It’s been six years since Disney’s hit animation Wreck-It Ralph introduced us to the world of super-strong smashing dude Ralph and the other game characters plugged in at an old video game arcade. Able to venture into each other’s games, Ralph is content with his life of hanging out with his best pal, racing princess Vanellope, but she’s bored of her game and wants more excitement.
She certainly gets it when her game is accidentally broken, potentially leaving her homeless if it gets switched off forever, so she and Ralph set off on an adventure to save it by travelling into the new world – the internet – that has just been plugged in at the arcade.
Disney’s animators have great fun realising what the internet could look like – a floating city of skyscrapers, filled with flying pods to represent people zapping from one website to another and dotted with familiar logos for web companies from Amazon and Google to Facebook and Snapchat. Vanellope and Ralph are accosted by pop-up adverts, go loot hunting in a racing game that’s a little tougher and more grown up than Vanellope’s own Sugar Rush, and learn one of the web’s most important lessons – don’t read the comments – when Ralph becomes a star on Buzztube (their universe’s alternative to YouTube).
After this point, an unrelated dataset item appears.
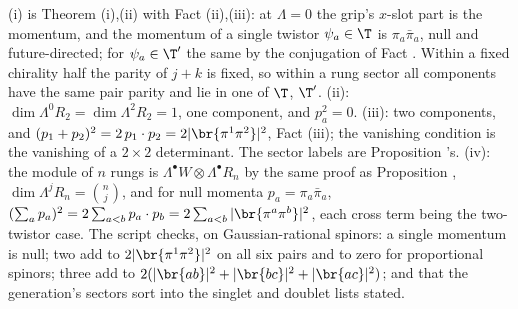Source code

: (i) is Theorem (i),(ii) with Fact (ii),(iii): at $\Lambda = 0$ the grip's $x$-slot part is the momentum, and the momentum of a single twistor $\psi_{a} \in \T$ is $\pi_{a}\bar\pi_{a}$, null and future-directed; for $\psi_{a} \in \T'$ the same by the conjugation of Fact . Within a fixed chirality half the parity of $j + k$ is fixed, so within a rung sector all components have the same pair parity and lie in one of $\T$, $\T'$. (ii): $\dim\Lambda^{0}R_{2} = \dim\Lambda^{2}R_{2} = 1$, one component, and $p_{a}^{2} = 0$. (iii): two components, and $(p_{1} + p_{2})^{2} = 2\,p_{1} \cdot p_{2} = 2|\br{\pi^{1}\pi^{2}}|^{2}$, Fact (iii); the vanishing condition is the vanishing of a $2 \times 2$ determinant. The sector labels are Proposition 's. (iv): the module of $n$ rungs is $\Lambda^{\bullet}W \otimes \Lambda^{\bullet}R_{n}$ by the same proof as Proposition , $\dim\Lambda^{j}R_{n} = \binom{n}{j}$, and for null momenta $p_{a} = \pi_{a}\bar\pi_{a}$, $(\sum_{a} p_{a})^{2} = 2\sum_{a<b}p_{a} \cdot p_{b} = 2\sum_{a<b}|\br{\pi^{a}\pi^{b}}|^{2}$, each cross term being the two-twistor case. The script checks, on Gaussian-rational spinors: a single momentum is null; two add to $2|\br{\pi^{1}\pi^{2}}|^{2}$ on all six pairs and to zero for proportional spinors; three add to $2(|\br{ab}|^{2} + |\br{bc}|^{2} + |\br{ac}|^{2})$; and that the generation's sectors sort into the singlet and doublet lists stated.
Best of all, however, is Vanellope’s visit to the real website Oh My Disney, where she meets all the Disney princesses like Pocahontas, Moana, Cinderella, Rapunzel from Tangled and Ariel from The Little Mermaid (read more about it here). There are lots of laughs to be had (when Brave’s Merida talks in Gaelic, the other princesses explain to Vanellope that they can’t understand her either: “She’s from the otherstudio,” referring to the fact that Brave was a Disney/Pixar film) and the scene featuring the princesses dispelling their girly pre-Me Too-era images is worth the price of admission alone.
There are a few missed opportunities – the mass migration of arcade characters running from a game that has been shut down could have made a few poignant points but is quickly forgotten about – and grown-ups may chuckle at an internet world that’s void of porn (hey, it’s a Disney kids film, folks!) but the movie zips along merrily and only veers slightly off the rails at the end when our digital duo are in danger (parents should see note below).
The central theme of Vanellope’s and Ralph’s friendship, and his reluctance for her to change, is a good one for kids, and they’ll laugh at lots of the jokes and references along with the adults. There are some new characters to enjoy, too – the best being tough racer Shank (Gadot), though we’re a little unsure about the name – and all in all it’s another enjoyable ride for all the family.
Is Ralph Breaks The Internet suitable for kids? Here are our parents’ notes...
Towards the end of the movie, a computer virus morphs into thousands of Ralphs that merge together to make one big, moaning Ralph-head. Sounds weird? It is, and children under the age of 8 may be freaked out by it.